One-thousand consecutive patients visiting the Pre-Operative Evaluation (POE) Clinic at Mayo Clinic in Rochester Minnesota between June 2013 and October 2013 were surveyed using a written questionnaire.

Results

A total of 854 respondents completed the survey to some degree. A large majority (84 %) stated that they had not previously visited an IPRS. Of those writing comments on an IPRS in the past, just over a third (36 %) provided either unfavorable (9 %) or a combination of favorable and unfavorable (27 %) reviews of physician interactions. Among all respondents, 28.1 % strongly agreed that a positive physician review alone on an IPRS would cause them to seek care from that practitioner. Similarly, 27 % indicated that a negative IPRS review would cause them to choose against seeking care from that physician. Fewer than a third indicated that knowledge of a malpractice suit alone would negatively impact their decision to seek care from a physician. Whether a respondent had visited an IPRS in the past had no impact on the answers provided.

Conclusions

Few patients had visited IPRS, with a limited number reporting that information provided on these sites would play a significant role in their decision to seek care from a particular physician.

Background

Although much research on patient satisfaction with their overall health care experience has been published recently, little information is available concerning patient satisfaction and experiences with individual physicians [1, 2]. Over the last decade, there has been a substantial increase in the number of on-line health care grading sites that offer patient feedback on physicians, staff and hospitals. These Internet-based health care rating sites are viewed as part of a larger enterprise focusing on consumer interests such as restaurants, hotels and plumbers, to name just a few. In one recent poll, almost a quarter of Internet users reported reading online reviews prior to purchasing goods or services offline, while fewer (14 %) reviewed medical service sites [3, 4]. However, among those using rating sites for medical services, over three quarters reported that the information gleaned had a significant influence on their purchase [3, 4]. Users in general voiced that reviews generated by fellow consumers had a greater influence than those generated by professionals [4].
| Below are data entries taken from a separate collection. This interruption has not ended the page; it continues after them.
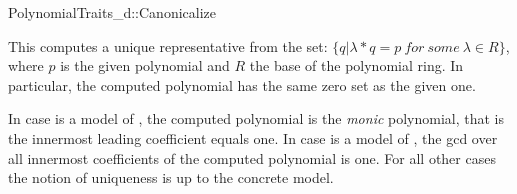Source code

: \begin{ccRefConcept}{PolynomialTraits_d::Canonicalize}

\ccDefinition

This  computes a unique representative from the set: 
$\{ q | \lambda * q = p\ for\ some\ \lambda \in R  \}$, 
where $p$ is the given polynomial and $R$ the base of the polynomial ring. 
In particular, the computed polynomial has the same zero set as the given one.

In case  is a model of , 
the computed polynomial is the {\em monic} polynomial, 
that is the innermost leading coefficient equals one.
In case  is a model 
of , the gcd over all innermost coefficients of 
the computed polynomial is one.
For all other cases the notion of uniqueness is up to the concrete model. 



\ccRefines 


\ccTypes


\ccGlue
{}

\ccOperations





\ccSeeAlso

\\
\\

\end{ccRefConcept}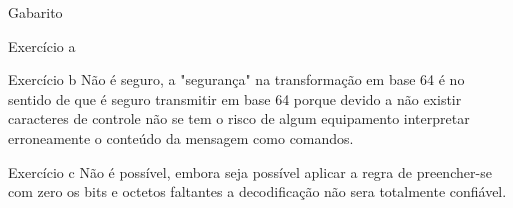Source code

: \documentclass[pdf]{beamer}
\author{Welson Jr}
\begin{document}
\begin{frame}{Gabarito}
\begin{block}{Exercício a}
\begin{table}
\begin{center}
\end{center}
\end{table}
\end{block}
\begin{block}{Exercício b}
Não é seguro, a "segurança" na transformação em base 64 é no sentido de que é seguro transmitir em base 64 porque devido a não existir caracteres de controle não se tem o risco de algum equipamento interpretar erroneamente o conteúdo da mensagem como comandos.
\end{block}
\end{frame}
\begin{frame}
\begin{block}{Exercício c}
Não é possível, embora seja possível aplicar a regra de preencher-se com zero os bits e octetos faltantes a decodificação não sera totalmente confiável.
\end{block}
\end{frame}
\end{document}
Included among this growing industry of online health care service reviews are Internet physician rating sites (IPRS). In 2010, it was reported that 16 % of just over 3000 Internet users reported accessing online physician ranking or review sites in the past [5]. In 2010, it was estimated that one in six physicians practicing in the United States (U.S) has been reviewed online [6]. Despite a growing interest among some consumers of medical services, most studies of IPRS have restricted their analysis to sampling data from individual sites [2, 3, 68]. As a result, they are often limited to gathering information on the percentage of physicians rated and assessment of whether the ratings were positive or negative [3, 68]. In one recent study however, the influence these sites had on U.S. consumers’ choices when selecting a primary care physician was explored [9]. The study did not evaluate for differences between those who had, and had not, visited such sites. In addition, the study was conducted using an Internet-based survey instrument, potentially selecting a study population that was more “Internet savvy” and younger than consumers of healthcare in general.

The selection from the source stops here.